> [Required action] Give back exactly the lines of the entries below from the line with "Retrieving Call Recordings" to the line with "### Summary", inclusive, and only those.
-------- Data for this task --------
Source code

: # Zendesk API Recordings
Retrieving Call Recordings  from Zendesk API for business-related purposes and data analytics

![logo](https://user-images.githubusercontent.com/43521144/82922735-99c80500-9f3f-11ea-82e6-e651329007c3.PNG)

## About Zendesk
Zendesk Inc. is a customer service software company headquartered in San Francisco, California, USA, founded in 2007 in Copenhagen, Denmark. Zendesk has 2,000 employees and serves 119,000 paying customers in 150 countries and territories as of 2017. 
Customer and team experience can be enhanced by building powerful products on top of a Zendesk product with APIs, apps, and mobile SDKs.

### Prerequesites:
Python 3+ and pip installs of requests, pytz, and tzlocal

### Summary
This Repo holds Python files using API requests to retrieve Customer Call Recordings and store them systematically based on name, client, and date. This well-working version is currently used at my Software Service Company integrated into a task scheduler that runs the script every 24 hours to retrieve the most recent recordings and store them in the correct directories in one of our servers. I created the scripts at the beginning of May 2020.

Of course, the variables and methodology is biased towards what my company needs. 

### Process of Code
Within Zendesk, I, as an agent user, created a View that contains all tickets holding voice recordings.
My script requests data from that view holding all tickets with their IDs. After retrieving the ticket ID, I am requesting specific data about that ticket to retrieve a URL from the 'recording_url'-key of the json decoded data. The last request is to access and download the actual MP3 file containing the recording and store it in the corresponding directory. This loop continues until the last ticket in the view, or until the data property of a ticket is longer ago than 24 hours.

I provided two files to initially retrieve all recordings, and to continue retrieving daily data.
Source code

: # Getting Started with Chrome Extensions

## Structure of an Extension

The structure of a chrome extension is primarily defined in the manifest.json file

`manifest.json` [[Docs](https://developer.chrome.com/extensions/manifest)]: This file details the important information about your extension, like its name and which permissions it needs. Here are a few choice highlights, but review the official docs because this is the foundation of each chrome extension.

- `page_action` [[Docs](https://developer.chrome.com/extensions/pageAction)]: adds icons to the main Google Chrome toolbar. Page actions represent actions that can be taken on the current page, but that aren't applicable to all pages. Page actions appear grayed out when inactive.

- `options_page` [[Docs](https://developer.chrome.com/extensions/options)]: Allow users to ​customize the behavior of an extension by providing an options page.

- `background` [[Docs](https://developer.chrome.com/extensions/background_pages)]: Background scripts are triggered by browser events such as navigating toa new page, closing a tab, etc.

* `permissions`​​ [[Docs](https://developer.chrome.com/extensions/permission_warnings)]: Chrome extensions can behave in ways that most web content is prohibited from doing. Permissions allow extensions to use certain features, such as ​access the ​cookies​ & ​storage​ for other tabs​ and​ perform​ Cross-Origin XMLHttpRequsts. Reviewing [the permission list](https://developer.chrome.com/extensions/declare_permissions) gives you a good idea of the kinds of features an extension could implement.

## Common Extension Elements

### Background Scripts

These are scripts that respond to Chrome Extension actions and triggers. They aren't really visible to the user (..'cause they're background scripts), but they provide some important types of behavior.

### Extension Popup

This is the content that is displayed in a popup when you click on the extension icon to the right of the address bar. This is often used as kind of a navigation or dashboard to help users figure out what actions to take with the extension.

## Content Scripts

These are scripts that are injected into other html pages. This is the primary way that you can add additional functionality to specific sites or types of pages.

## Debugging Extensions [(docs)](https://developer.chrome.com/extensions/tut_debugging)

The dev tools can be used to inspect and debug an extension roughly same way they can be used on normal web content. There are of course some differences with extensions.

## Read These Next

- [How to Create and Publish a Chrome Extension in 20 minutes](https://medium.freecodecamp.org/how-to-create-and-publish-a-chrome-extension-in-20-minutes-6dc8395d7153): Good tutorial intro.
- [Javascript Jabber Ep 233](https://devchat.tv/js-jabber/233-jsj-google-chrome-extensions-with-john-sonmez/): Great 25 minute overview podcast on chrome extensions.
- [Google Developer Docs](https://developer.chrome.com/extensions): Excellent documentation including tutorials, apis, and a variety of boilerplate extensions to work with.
--------
> [Task response]
Retrieving Call Recordings  from Zendesk API for business-related purposes and data analytics

![logo](https://user-images.githubusercontent.com/43521144/82922735-99c80500-9f3f-11ea-82e6-e651329007c3.PNG)

## About Zendesk
Zendesk Inc. is a customer service software company headquartered in San Francisco, California, USA, founded in 2007 in Copenhagen, Denmark. Zendesk has 2,000 employees and serves 119,000 paying customers in 150 countries and territories as of 2017. 
Customer and team experience can be enhanced by building powerful products on top of a Zendesk product with APIs, apps, and mobile SDKs.

### Prerequesites:
Python 3+ and pip installs of requests, pytz, and tzlocal

### Summary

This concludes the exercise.